## WHAT YOU SHOULD DO
Establish how many lines below contain the string "Anthropic". Respond with that number alone.

═══ SUPPLIED ENTRIES

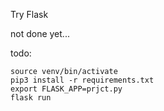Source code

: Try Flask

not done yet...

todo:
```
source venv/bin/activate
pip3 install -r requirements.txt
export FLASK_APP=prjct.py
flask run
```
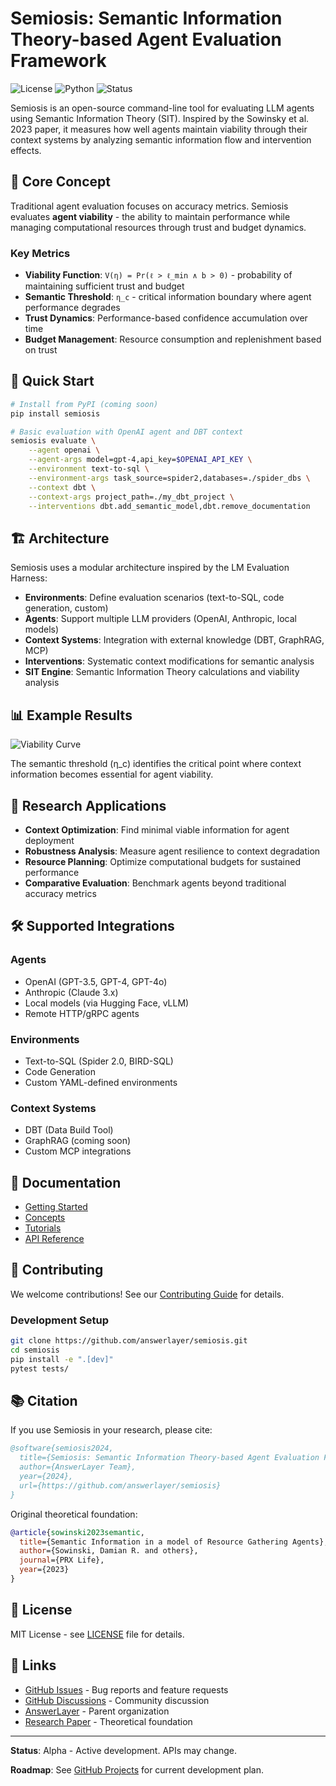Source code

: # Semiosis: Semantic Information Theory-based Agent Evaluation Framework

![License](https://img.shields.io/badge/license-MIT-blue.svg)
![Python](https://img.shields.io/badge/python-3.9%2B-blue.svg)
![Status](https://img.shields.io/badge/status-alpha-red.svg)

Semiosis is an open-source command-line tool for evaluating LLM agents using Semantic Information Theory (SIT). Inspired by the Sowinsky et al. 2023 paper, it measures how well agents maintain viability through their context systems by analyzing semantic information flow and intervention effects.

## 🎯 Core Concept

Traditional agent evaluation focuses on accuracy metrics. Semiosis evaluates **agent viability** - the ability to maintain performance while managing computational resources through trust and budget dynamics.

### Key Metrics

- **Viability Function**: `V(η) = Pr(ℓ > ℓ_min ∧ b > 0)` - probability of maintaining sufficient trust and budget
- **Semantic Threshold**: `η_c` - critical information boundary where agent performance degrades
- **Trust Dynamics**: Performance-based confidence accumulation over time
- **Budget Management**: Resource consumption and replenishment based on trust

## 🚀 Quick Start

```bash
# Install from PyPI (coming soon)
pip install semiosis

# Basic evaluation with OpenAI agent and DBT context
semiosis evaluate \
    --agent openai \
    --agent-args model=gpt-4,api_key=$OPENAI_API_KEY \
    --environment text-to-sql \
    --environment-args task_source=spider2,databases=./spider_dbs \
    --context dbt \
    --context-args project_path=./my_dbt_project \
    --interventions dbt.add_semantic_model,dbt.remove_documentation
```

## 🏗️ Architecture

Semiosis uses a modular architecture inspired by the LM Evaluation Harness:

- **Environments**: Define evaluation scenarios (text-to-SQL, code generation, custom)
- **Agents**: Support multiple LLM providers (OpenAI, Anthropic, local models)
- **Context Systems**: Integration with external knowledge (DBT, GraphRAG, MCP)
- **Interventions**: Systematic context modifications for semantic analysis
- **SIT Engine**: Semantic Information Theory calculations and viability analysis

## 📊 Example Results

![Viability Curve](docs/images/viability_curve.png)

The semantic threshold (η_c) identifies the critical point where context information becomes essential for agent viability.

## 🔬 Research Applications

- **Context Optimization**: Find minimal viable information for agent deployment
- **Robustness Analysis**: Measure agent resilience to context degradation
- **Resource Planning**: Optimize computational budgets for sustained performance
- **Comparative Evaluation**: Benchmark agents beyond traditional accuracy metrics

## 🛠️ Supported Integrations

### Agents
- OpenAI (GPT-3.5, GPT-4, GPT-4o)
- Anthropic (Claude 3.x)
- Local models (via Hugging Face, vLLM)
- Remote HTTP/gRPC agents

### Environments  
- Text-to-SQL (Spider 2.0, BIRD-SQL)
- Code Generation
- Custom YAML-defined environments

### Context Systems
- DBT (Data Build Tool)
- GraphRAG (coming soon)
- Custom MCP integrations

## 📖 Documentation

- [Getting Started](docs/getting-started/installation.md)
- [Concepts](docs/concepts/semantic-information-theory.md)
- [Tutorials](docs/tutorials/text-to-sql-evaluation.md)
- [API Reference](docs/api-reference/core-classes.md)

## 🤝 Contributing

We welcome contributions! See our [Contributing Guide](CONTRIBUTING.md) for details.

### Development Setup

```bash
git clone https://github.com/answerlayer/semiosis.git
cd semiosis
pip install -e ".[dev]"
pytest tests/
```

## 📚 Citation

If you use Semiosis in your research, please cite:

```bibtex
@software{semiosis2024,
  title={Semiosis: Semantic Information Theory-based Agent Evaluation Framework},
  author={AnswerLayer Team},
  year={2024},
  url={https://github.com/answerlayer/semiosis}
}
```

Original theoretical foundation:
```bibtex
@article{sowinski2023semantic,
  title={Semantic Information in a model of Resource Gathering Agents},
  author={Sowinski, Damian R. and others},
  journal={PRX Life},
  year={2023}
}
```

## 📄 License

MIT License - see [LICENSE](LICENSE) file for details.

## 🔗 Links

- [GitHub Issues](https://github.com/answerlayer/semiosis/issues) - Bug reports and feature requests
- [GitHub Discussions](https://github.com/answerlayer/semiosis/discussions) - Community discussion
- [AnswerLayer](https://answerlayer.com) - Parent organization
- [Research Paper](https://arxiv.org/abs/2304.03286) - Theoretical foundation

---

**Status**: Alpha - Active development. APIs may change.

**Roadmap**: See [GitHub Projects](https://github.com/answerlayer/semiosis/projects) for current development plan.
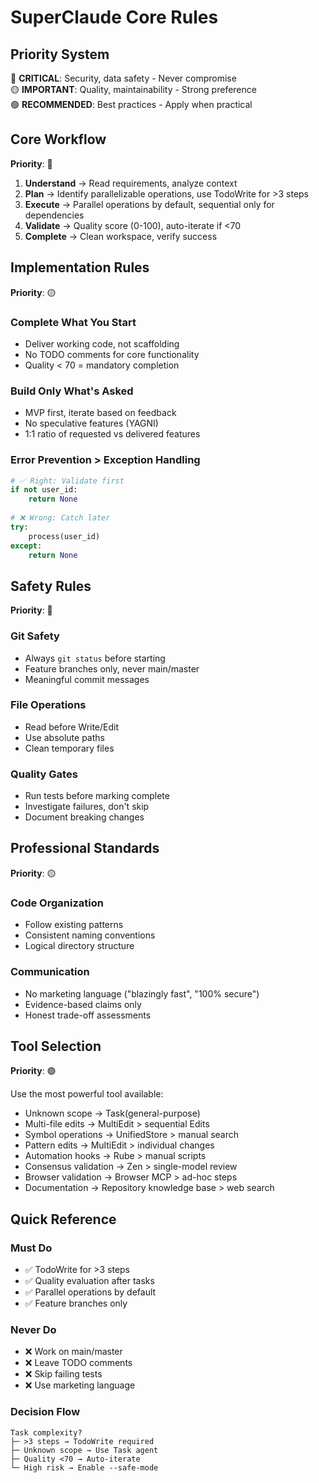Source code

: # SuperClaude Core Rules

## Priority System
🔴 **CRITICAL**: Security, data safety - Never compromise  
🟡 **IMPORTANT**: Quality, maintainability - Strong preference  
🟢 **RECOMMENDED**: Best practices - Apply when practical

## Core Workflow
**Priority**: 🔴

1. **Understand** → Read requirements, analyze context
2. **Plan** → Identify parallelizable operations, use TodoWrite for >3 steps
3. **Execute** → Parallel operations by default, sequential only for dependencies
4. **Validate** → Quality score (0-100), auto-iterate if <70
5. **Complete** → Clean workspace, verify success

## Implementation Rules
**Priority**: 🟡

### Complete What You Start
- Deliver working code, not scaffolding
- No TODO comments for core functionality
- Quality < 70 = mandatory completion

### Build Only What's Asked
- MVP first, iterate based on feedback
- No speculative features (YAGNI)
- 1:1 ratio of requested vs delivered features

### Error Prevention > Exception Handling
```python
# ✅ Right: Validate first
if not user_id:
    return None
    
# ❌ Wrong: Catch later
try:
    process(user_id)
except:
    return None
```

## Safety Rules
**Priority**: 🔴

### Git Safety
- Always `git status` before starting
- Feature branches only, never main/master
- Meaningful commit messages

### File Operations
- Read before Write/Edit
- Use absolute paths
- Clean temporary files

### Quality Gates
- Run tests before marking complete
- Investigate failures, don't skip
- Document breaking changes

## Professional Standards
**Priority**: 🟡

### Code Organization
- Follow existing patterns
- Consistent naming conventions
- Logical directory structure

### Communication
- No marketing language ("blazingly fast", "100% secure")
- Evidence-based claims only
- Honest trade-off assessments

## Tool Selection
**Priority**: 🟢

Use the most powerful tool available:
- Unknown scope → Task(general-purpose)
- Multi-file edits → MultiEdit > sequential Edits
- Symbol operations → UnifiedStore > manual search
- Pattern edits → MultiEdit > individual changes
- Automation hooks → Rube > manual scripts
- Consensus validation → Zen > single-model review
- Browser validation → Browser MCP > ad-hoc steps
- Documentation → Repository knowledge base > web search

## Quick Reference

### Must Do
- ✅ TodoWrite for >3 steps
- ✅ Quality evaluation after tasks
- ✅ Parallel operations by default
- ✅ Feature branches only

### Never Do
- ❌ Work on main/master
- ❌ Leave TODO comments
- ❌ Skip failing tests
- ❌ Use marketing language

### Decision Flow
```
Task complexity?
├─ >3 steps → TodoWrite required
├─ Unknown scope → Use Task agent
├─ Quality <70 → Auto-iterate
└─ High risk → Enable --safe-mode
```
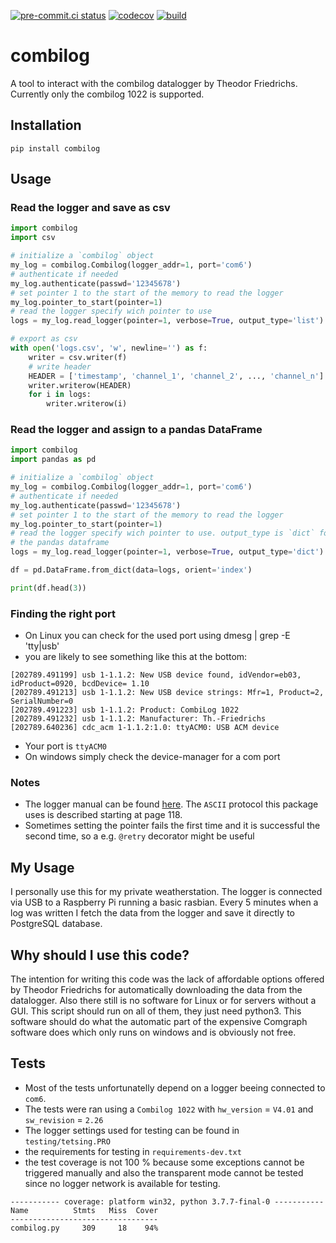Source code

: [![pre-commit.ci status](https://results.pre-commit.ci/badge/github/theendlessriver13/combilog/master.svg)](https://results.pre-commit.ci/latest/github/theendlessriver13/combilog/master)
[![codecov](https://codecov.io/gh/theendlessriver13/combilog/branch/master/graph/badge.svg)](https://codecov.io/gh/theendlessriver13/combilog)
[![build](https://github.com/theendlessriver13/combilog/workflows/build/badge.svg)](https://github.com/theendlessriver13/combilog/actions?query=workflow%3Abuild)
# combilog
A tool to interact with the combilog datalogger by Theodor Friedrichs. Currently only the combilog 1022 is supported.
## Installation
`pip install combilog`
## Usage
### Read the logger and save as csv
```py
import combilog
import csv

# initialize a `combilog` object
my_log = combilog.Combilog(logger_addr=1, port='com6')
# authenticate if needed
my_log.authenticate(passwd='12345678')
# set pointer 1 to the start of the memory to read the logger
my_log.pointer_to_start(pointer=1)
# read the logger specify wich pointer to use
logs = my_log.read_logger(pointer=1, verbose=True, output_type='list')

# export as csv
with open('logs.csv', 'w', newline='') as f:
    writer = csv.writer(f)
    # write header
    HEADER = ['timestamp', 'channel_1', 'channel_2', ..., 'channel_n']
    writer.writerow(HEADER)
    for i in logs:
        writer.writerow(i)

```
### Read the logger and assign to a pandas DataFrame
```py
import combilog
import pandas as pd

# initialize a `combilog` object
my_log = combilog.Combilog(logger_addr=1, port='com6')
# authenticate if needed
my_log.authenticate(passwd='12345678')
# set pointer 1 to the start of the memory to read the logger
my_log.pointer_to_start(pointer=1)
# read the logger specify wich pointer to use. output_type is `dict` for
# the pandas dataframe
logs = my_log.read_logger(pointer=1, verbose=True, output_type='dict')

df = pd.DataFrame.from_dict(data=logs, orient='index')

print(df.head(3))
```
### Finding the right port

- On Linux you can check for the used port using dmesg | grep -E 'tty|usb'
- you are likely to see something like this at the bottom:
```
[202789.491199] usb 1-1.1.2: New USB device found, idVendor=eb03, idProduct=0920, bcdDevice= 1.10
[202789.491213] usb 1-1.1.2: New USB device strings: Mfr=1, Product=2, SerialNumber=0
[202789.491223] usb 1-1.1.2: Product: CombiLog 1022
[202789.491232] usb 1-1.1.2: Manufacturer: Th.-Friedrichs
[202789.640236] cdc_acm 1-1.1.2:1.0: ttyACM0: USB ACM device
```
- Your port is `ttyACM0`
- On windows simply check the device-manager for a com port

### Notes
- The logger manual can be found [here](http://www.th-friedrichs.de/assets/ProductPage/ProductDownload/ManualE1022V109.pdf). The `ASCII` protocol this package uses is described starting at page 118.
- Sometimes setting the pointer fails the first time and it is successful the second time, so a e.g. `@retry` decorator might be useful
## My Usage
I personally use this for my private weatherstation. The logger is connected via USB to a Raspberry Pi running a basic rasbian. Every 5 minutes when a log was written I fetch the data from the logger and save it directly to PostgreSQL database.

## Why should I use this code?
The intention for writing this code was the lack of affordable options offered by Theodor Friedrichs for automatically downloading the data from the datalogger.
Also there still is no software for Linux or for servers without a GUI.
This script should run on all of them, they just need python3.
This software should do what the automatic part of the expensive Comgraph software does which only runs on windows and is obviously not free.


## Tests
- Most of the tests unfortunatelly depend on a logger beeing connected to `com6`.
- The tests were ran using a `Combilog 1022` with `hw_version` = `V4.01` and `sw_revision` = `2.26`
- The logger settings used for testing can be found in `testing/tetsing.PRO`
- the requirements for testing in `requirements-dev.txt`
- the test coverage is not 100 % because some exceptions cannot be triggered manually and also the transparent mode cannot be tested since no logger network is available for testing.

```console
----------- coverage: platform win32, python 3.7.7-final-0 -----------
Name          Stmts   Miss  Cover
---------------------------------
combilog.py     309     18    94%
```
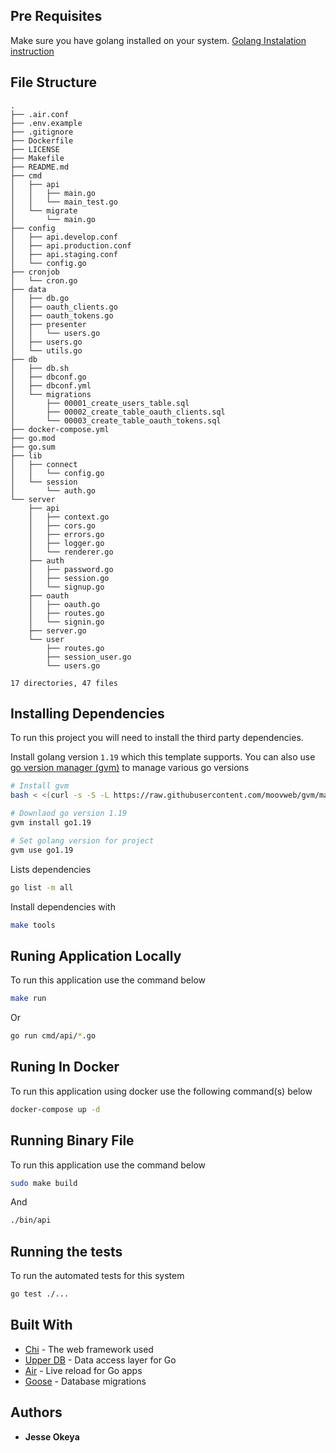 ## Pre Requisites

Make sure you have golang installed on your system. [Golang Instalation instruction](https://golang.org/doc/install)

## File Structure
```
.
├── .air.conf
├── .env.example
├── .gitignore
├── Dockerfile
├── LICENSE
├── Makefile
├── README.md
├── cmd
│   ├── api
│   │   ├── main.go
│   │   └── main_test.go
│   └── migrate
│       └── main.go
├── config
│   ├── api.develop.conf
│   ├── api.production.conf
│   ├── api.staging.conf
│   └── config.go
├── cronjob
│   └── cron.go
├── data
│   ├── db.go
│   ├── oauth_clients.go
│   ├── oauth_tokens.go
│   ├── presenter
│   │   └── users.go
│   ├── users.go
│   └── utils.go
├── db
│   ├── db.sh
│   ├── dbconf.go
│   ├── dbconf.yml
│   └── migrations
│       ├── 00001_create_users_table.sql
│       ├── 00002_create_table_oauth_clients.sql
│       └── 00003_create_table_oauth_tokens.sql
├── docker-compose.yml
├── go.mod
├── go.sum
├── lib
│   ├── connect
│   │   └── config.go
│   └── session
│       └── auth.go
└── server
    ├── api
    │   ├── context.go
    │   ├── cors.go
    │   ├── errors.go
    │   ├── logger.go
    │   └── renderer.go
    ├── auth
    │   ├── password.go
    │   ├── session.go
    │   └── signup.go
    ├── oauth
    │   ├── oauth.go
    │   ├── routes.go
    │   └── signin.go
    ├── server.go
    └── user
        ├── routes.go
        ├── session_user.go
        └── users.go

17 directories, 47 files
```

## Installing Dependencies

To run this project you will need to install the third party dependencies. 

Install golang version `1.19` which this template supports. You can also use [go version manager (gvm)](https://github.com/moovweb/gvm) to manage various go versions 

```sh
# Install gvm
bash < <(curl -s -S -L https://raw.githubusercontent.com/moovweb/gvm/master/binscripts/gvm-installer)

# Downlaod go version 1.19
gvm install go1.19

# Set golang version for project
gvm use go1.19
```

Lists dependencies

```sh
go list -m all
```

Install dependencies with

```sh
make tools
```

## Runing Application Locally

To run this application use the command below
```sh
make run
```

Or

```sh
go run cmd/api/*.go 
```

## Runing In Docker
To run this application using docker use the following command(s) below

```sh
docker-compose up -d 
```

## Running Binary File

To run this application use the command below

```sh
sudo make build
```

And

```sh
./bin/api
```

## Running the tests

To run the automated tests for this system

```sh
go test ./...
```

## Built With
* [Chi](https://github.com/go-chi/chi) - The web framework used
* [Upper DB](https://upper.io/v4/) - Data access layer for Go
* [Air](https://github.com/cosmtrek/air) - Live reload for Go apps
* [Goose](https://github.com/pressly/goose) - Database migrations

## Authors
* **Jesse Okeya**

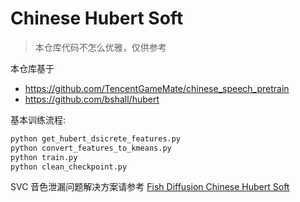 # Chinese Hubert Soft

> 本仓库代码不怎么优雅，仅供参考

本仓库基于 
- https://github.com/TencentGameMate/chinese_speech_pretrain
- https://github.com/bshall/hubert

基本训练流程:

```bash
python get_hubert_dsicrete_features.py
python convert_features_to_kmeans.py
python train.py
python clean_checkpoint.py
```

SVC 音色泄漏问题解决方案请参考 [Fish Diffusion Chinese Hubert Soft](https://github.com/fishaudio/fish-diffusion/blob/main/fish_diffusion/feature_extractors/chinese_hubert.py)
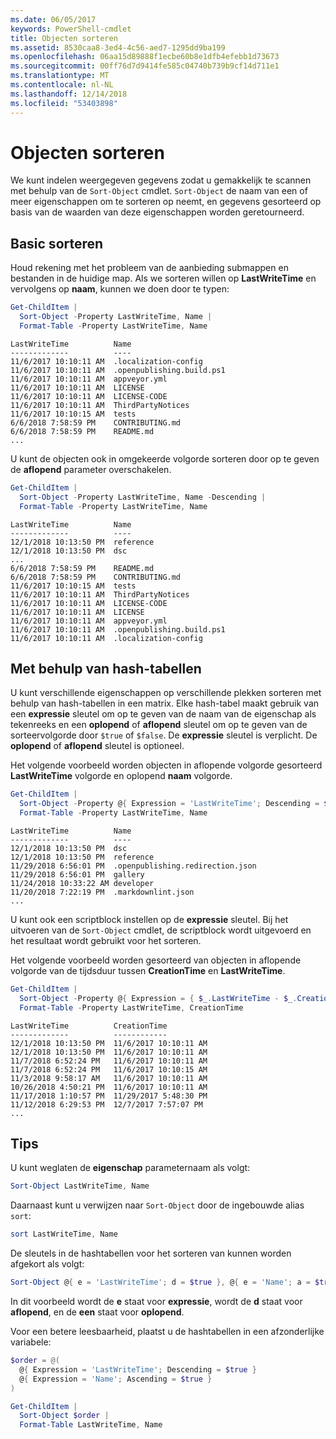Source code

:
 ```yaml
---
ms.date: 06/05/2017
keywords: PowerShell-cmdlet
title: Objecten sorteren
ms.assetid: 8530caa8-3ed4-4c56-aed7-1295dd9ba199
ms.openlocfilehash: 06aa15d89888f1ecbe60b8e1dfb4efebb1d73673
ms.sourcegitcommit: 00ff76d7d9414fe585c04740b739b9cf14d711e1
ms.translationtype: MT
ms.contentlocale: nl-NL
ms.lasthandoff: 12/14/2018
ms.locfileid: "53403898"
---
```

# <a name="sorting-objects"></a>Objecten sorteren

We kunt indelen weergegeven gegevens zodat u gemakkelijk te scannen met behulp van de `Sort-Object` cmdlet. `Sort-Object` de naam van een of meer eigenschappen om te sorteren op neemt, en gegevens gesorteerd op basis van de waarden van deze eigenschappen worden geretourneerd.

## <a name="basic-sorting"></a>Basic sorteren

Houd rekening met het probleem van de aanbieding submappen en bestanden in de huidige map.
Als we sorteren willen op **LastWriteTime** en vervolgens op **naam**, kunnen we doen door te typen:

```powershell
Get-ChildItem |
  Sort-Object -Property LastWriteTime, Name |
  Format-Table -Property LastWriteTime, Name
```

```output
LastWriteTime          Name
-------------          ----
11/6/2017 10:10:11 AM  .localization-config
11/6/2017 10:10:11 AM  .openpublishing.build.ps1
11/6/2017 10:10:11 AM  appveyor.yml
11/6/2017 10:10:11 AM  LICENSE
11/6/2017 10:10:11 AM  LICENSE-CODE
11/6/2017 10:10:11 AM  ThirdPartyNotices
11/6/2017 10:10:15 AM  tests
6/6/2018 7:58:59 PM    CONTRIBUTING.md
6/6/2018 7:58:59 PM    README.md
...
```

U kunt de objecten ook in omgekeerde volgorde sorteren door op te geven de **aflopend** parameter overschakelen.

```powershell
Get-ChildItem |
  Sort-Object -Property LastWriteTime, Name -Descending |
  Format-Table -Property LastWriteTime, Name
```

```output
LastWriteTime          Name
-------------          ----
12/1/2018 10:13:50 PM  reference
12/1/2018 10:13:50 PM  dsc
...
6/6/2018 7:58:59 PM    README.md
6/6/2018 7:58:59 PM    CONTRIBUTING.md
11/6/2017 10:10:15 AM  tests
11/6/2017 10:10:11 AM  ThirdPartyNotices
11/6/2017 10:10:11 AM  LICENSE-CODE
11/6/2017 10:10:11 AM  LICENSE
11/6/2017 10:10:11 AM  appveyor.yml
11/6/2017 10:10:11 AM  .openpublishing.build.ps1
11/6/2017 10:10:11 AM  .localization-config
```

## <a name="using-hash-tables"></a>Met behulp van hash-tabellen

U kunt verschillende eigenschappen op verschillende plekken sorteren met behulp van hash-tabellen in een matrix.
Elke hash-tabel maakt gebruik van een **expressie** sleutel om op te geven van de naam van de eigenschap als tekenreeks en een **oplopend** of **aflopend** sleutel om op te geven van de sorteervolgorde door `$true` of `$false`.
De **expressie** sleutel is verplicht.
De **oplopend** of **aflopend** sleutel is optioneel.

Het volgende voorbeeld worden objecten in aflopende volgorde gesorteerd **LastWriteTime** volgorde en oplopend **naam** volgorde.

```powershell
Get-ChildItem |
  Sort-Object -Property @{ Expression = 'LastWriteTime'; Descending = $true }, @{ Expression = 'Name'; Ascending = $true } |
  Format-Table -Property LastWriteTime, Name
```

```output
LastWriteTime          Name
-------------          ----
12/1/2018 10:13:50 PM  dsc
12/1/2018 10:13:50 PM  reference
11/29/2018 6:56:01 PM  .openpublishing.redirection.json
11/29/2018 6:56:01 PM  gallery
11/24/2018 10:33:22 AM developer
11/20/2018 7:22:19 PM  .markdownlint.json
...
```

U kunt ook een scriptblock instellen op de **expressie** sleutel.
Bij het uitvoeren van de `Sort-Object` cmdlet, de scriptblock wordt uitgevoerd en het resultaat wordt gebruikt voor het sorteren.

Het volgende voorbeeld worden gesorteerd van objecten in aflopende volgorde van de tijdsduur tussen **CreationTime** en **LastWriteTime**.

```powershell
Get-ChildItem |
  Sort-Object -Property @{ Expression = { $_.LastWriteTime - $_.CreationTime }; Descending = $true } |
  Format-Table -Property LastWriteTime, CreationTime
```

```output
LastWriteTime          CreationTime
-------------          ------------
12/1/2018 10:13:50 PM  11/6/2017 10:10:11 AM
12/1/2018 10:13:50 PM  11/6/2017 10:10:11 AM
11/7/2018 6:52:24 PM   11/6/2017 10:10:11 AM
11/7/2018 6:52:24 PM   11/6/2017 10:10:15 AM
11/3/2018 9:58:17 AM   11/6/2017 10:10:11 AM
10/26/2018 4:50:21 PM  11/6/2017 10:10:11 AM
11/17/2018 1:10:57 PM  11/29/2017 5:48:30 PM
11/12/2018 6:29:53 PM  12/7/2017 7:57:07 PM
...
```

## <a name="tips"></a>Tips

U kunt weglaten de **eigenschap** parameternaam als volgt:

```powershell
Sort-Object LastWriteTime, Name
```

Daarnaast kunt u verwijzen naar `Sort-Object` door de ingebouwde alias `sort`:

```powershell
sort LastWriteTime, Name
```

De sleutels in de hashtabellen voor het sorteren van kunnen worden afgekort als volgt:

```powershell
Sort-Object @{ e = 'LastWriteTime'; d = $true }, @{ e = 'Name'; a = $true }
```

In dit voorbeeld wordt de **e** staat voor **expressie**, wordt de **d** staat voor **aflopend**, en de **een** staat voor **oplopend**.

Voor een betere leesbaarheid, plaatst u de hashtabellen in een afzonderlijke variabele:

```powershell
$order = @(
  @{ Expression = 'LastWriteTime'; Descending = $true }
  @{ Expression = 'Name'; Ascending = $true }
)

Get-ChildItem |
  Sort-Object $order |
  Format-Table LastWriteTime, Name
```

══════

## RESPONSE TO THE TASK
2